Gdy wyprowadzałem się na studia, jednym z moich największych marzeń było spotkanie podobnego do mnie hip-hopowego nerda. Pochodzę z miejscowości, która ma ok. 150 mieszkańców, prócz mnie rapu słuchał tylko jeden ziomek, a reszta patrzyła na nas jak na kosmitów, nie rozumiejąc, że nie rajcują nas zabawy w remizach. Potrzeba mi było kolejnej bratniej duszy, z którą byłoby można piwkować i rozkminiać podwójne.

Kiedy nadszedł czas, spakowałem więc graty, wsiadłem w PKS-a, pokonującego czterdziestokilometrową trasę w 70 minut i wyruszyłem w podróż, której celem był akademik. Ze sobą miałem nowiutkiego laptopa. Zdążyłem na niego wrzucić tylko kilka nowości wydawniczych, bo resztę muzyki planowałem ściągnąć już na miejscu. Internetu też na wsi mi brakowało, więc jechałem także ku cywilizacji, która pozwalałaby mi na odtwarzanie YouTube’a w realnym czasie, bez czekania na buforowanie w jakości 144p. (Spotify jeszcze nie było).

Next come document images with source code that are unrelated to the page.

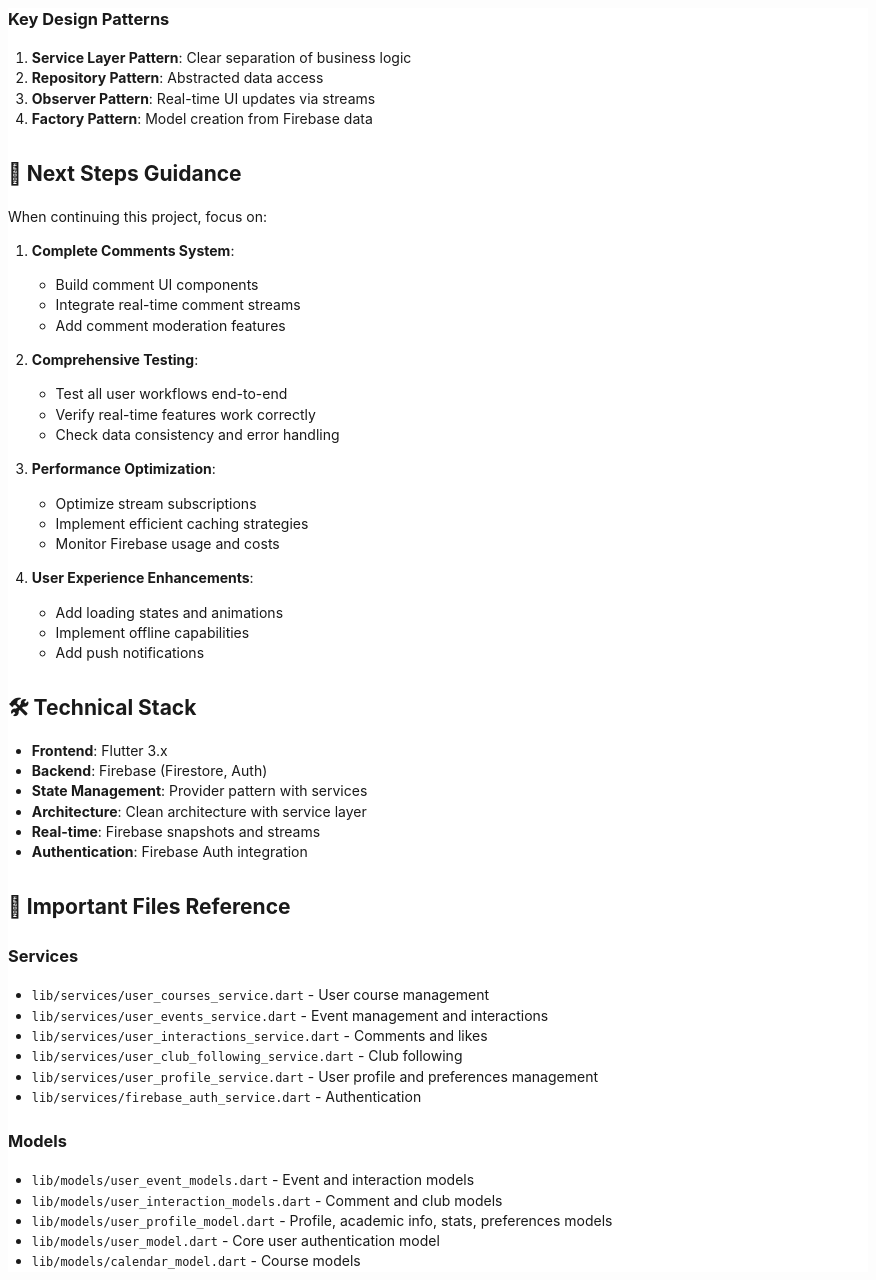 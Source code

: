 ### Key Design Patterns
1. **Service Layer Pattern**: Clear separation of business logic
2. **Repository Pattern**: Abstracted data access
3. **Observer Pattern**: Real-time UI updates via streams
4. **Factory Pattern**: Model creation from Firebase data

## 🚀 Next Steps Guidance

When continuing this project, focus on:

1. **Complete Comments System**: 
   - Build comment UI components
   - Integrate real-time comment streams
   - Add comment moderation features

2. **Comprehensive Testing**:
   - Test all user workflows end-to-end
   - Verify real-time features work correctly
   - Check data consistency and error handling

3. **Performance Optimization**:
   - Optimize stream subscriptions
   - Implement efficient caching strategies
   - Monitor Firebase usage and costs

4. **User Experience Enhancements**:
   - Add loading states and animations
   - Implement offline capabilities
   - Add push notifications

## 🛠️ Technical Stack

- **Frontend**: Flutter 3.x
- **Backend**: Firebase (Firestore, Auth)
- **State Management**: Provider pattern with services
- **Architecture**: Clean architecture with service layer
- **Real-time**: Firebase snapshots and streams
- **Authentication**: Firebase Auth integration

## 📝 Important Files Reference

### Services
- `lib/services/user_courses_service.dart` - User course management
- `lib/services/user_events_service.dart` - Event management and interactions  
- `lib/services/user_interactions_service.dart` - Comments and likes
- `lib/services/user_club_following_service.dart` - Club following
- `lib/services/user_profile_service.dart` - User profile and preferences management
- `lib/services/firebase_auth_service.dart` - Authentication

### Models
- `lib/models/user_event_models.dart` - Event and interaction models
- `lib/models/user_interaction_models.dart` - Comment and club models
- `lib/models/user_profile_model.dart` - Profile, academic info, stats, preferences models
- `lib/models/user_model.dart` - Core user authentication model
- `lib/models/calendar_model.dart` - Course models

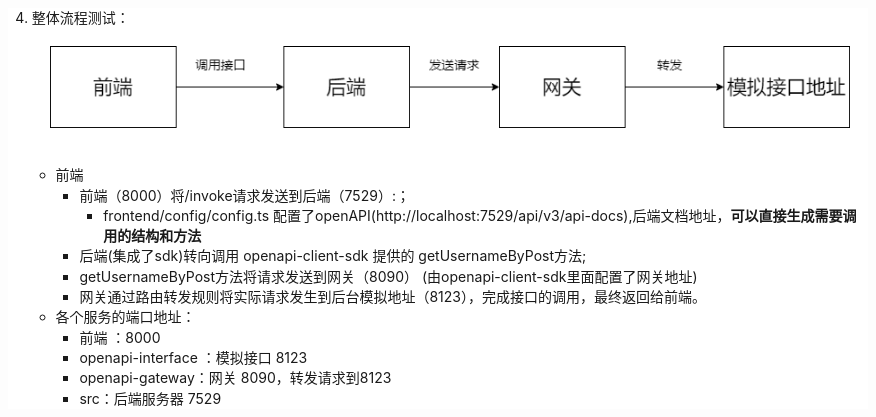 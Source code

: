 4. 整体流程测试：
    ![](./images/接口调用过程.png)
	
      * 前端
		* 前端（8000）将/invoke请求发送到后端（7529）:；
			* frontend/config/config.ts 配置了openAPI(http://localhost:7529/api/v3/api-docs),后端文档地址，**可以直接生成需要调用的结构和方法**
		* 后端(集成了sdk)转向调用 openapi-client-sdk 提供的 getUsernameByPost方法; 
		* getUsernameByPost方法将请求发送到网关（8090） (由openapi-client-sdk里面配置了网关地址)
		* 网关通过路由转发规则将实际请求发生到后台模拟地址（8123），完成接口的调用，最终返回给前端。
      * 各个服务的端口地址：
	    * 前端 ：8000
        * openapi-interface ：模拟接口  8123
		* openapi-gateway：网关   8090，转发请求到8123
		* src：后端服务器   7529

Jakby to nawinął Borixon: Czyli w sumie wyszło na to, że miałem dwa cele. Raz, dwa, tak omijam szczegóły, jestem już u góry. Lecz ze świtą nie jaraliśmy z rury, ale piliśmy piwo. Szybko się okazało, że w tle raczej nie będzie leciało nic innego niż najbardziej popularne wtedy utwory, takie jak „Ona tańczy dla mnie” czy „Call Me Maybe”, a żeby podłączyć sobie Internet, trzeba było najpierw wykonać kilka wycieczek do Panów Informatyków, którzy w przedziwny sposób podłączali sieć. Oba plany zatem nie wypaliły już w ciągu pierwszych 24 godzin.

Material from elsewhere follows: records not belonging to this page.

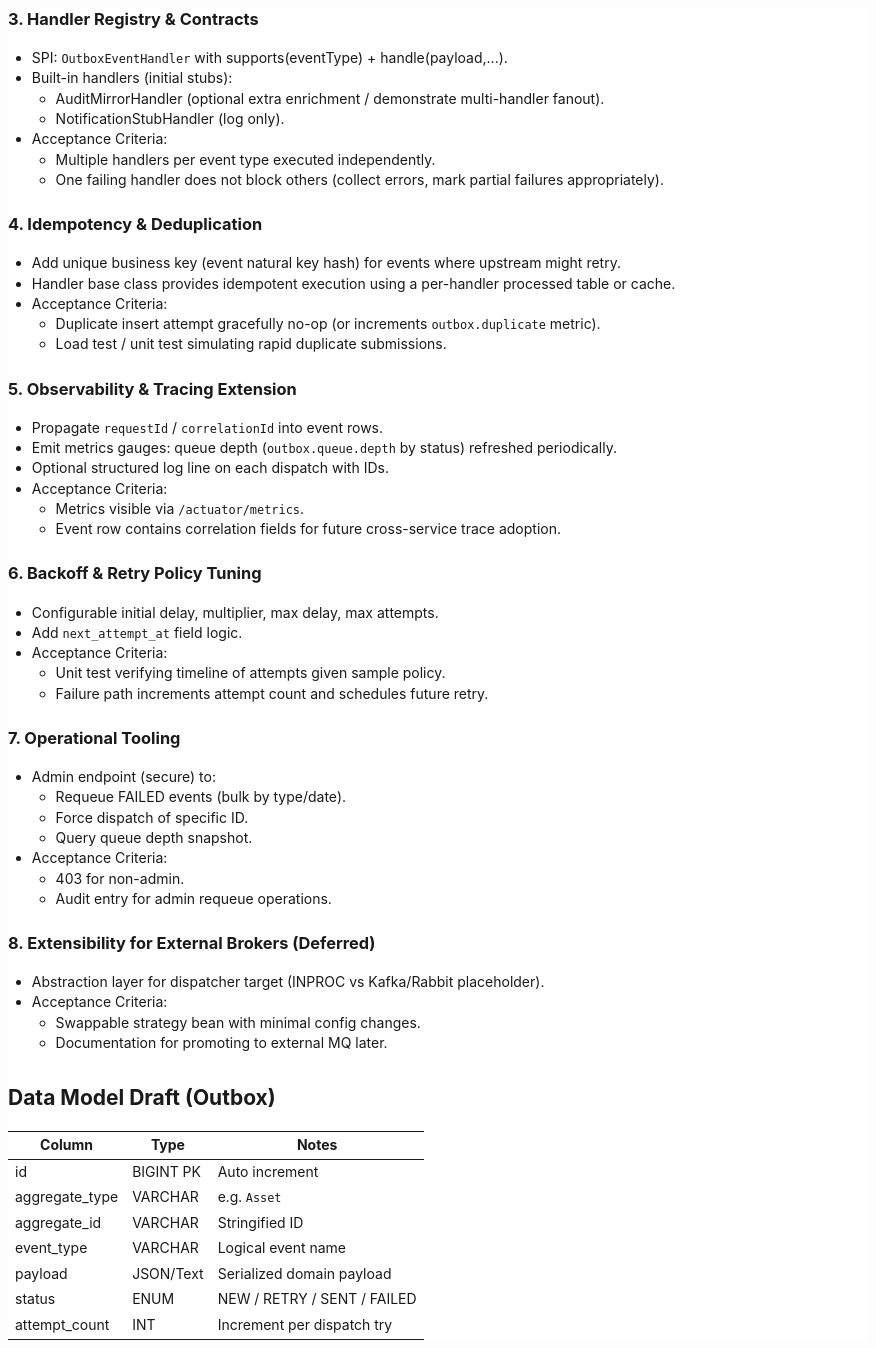 ### 3. Handler Registry & Contracts
- SPI: `OutboxEventHandler` with supports(eventType) + handle(payload,...).
- Built-in handlers (initial stubs):
  - AuditMirrorHandler (optional extra enrichment / demonstrate multi-handler fanout).
  - NotificationStubHandler (log only).
- Acceptance Criteria:
  - Multiple handlers per event type executed independently.
  - One failing handler does not block others (collect errors, mark partial failures appropriately).

### 4. Idempotency & Deduplication
- Add unique business key (event natural key hash) for events where upstream might retry.
- Handler base class provides idempotent execution using a per-handler processed table or cache.
- Acceptance Criteria:
  - Duplicate insert attempt gracefully no-op (or increments `outbox.duplicate` metric).
  - Load test / unit test simulating rapid duplicate submissions.

### 5. Observability & Tracing Extension
- Propagate `requestId` / `correlationId` into event rows.
- Emit metrics gauges: queue depth (`outbox.queue.depth` by status) refreshed periodically.
- Optional structured log line on each dispatch with IDs.
- Acceptance Criteria:
  - Metrics visible via `/actuator/metrics`.
  - Event row contains correlation fields for future cross-service trace adoption.

### 6. Backoff & Retry Policy Tuning
- Configurable initial delay, multiplier, max delay, max attempts.
- Add `next_attempt_at` field logic.
- Acceptance Criteria:
  - Unit test verifying timeline of attempts given sample policy.
  - Failure path increments attempt count and schedules future retry.

### 7. Operational Tooling
- Admin endpoint (secure) to:
  - Requeue FAILED events (bulk by type/date).
  - Force dispatch of specific ID.
  - Query queue depth snapshot.
- Acceptance Criteria:
  - 403 for non-admin.
  - Audit entry for admin requeue operations.

### 8. Extensibility for External Brokers (Deferred)
- Abstraction layer for dispatcher target (INPROC vs Kafka/Rabbit placeholder).
- Acceptance Criteria:
  - Swappable strategy bean with minimal config changes.
  - Documentation for promoting to external MQ later.

## Data Model Draft (Outbox)
| Column | Type | Notes |
|--------|------|-------|
| id | BIGINT PK | Auto increment |
| aggregate_type | VARCHAR | e.g. `Asset` |
| aggregate_id | VARCHAR | Stringified ID |
| event_type | VARCHAR | Logical event name |
| payload | JSON/Text | Serialized domain payload |
| status | ENUM | NEW / RETRY / SENT / FAILED |
| attempt_count | INT | Increment per dispatch try |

Cóż zatem w tytule wpisu robi „Rock Creek Park”? Właśnie tę płytę Oddisee wrzuciłem na laptopa. O ile znałem go jako rapera (słyszałem jedynie „Mental Liberation”), to nie byłem świadomy, że to album instrumentalny. Gdy pewnego razu akurat siedzieliśmy z ziomkami w moim segmencie i zostałem poproszony o przejęcie DJ-ki, to odpaliłem im ten projekt. No, delikatnie mówiąc, wszyscy byli skonsternowani. W momencie genialnego przecież „Skipping Rocks” padły już pytania o włączenie czegoś „normalnego”, a ja zostałem wzięty – tym razem w nowym towarzystwie – za dziwaka. Po tygodniu słuchania w zasadzie tylko tego krążka z laptopa, zapomniałem o nim na lata. Trochę dlatego, że Oddisee znowu zaczął rapować (pamiętacie świetną gościnkę na płycie Soulpete’a?), ale powodem były też jego inne fajne instrumentalne materiały. W zeszłym tygodniu „Rock Creek Park” wrócił na moją playlistę, no i, kurczę, to bardzo dobry album. Dalej uważam go za lepszy niż dokonania grupy Weekend.